#### Task details:
Go through the data and copy every line in which "audio" appears.

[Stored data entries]
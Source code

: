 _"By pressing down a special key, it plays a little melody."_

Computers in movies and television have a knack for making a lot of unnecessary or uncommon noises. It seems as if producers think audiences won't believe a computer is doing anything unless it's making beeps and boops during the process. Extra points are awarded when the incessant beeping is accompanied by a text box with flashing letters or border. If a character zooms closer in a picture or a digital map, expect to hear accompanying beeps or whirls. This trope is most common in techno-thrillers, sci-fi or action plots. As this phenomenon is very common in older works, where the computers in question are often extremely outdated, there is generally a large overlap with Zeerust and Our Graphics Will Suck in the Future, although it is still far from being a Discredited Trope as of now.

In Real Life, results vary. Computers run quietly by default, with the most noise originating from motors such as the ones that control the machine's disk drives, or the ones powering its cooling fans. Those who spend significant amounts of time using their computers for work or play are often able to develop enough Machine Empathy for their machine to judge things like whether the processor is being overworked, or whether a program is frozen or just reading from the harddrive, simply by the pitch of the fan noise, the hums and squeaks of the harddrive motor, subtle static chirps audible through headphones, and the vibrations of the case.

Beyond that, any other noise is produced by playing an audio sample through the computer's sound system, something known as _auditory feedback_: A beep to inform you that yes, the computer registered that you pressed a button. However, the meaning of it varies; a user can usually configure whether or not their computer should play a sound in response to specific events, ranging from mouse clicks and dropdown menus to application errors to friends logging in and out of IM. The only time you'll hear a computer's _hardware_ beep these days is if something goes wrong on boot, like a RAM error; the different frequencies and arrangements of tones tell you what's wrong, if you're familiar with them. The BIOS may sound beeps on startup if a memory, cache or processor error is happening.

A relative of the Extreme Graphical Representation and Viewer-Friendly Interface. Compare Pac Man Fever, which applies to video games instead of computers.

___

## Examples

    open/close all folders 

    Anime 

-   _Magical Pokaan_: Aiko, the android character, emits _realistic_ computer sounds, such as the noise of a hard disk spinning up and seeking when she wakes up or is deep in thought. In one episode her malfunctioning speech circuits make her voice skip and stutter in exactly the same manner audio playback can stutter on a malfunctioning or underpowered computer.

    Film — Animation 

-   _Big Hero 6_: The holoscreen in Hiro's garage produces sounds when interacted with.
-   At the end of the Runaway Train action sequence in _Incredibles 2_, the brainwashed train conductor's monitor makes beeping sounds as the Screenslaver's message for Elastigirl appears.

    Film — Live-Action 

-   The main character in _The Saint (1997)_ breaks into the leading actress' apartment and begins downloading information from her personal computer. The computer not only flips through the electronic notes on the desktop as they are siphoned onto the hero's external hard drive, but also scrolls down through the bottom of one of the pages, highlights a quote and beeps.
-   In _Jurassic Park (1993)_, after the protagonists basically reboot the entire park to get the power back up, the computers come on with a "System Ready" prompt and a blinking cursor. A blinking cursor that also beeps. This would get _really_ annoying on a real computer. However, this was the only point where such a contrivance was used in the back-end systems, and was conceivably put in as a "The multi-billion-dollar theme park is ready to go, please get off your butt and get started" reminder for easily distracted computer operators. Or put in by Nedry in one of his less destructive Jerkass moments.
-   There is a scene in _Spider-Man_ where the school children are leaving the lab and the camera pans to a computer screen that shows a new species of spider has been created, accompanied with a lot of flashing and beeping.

* * *

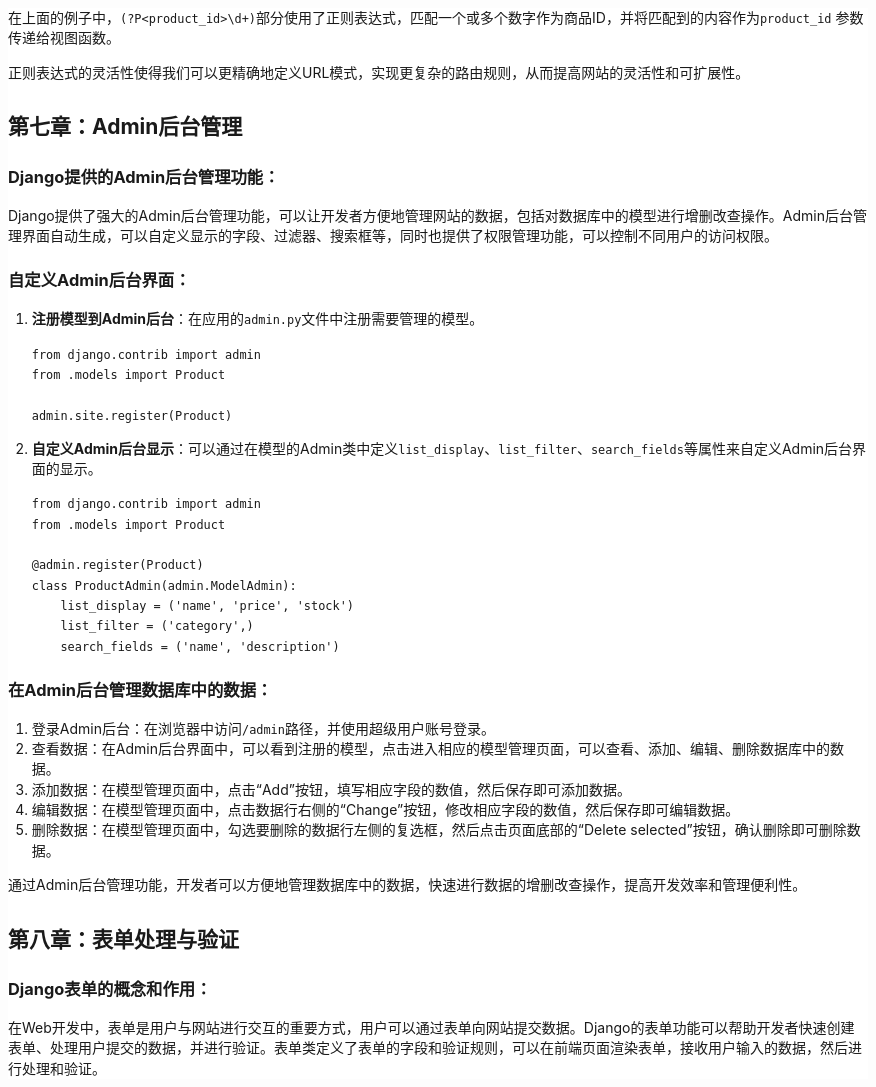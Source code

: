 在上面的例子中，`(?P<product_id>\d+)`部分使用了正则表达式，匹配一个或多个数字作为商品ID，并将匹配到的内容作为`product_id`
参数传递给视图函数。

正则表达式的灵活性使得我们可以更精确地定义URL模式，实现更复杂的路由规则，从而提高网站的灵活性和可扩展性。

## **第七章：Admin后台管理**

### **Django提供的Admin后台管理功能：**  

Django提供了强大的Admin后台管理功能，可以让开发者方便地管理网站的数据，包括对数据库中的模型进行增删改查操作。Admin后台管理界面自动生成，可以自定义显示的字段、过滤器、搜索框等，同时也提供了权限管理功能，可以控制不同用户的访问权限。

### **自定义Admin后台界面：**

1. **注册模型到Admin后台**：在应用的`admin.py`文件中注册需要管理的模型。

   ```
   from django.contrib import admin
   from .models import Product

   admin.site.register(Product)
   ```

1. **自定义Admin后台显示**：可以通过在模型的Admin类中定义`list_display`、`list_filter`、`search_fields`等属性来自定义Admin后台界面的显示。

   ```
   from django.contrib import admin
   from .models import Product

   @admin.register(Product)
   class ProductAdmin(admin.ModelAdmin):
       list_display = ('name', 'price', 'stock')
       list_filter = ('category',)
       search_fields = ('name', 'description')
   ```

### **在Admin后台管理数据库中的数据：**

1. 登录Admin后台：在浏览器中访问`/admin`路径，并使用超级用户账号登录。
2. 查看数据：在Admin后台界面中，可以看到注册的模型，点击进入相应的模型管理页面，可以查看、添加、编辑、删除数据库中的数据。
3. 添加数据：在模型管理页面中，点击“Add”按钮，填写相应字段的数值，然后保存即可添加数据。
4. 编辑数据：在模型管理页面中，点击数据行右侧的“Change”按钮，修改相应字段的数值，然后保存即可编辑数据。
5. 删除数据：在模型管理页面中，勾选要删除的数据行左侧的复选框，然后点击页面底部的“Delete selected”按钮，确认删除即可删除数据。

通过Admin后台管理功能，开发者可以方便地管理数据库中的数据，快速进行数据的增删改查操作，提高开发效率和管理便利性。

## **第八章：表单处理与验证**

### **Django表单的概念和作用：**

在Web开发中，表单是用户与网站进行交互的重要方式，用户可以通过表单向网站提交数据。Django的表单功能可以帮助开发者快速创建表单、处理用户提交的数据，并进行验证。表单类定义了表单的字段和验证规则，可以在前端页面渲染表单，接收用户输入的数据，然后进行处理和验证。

#### Solution:
Beyond that, any other noise is produced by playing an audio sample through the computer's sound system, something known as _auditory feedback_: A beep to inform you that yes, the computer registered that you pressed a button. However, the meaning of it varies; a user can usually configure whether or not their computer should play a sound in response to specific events, ranging from mouse clicks and dropdown menus to application errors to friends logging in and out of IM. The only time you'll hear a computer's _hardware_ beep these days is if something goes wrong on boot, like a RAM error; the different frequencies and arrangements of tones tell you what's wrong, if you're familiar with them. The BIOS may sound beeps on startup if a memory, cache or processor error is happening.
-   _Magical Pokaan_: Aiko, the android character, emits _realistic_ computer sounds, such as the noise of a hard disk spinning up and seeking when she wakes up or is deep in thought. In one episode her malfunctioning speech circuits make her voice skip and stutter in exactly the same manner audio playback can stutter on a malfunctioning or underpowered computer.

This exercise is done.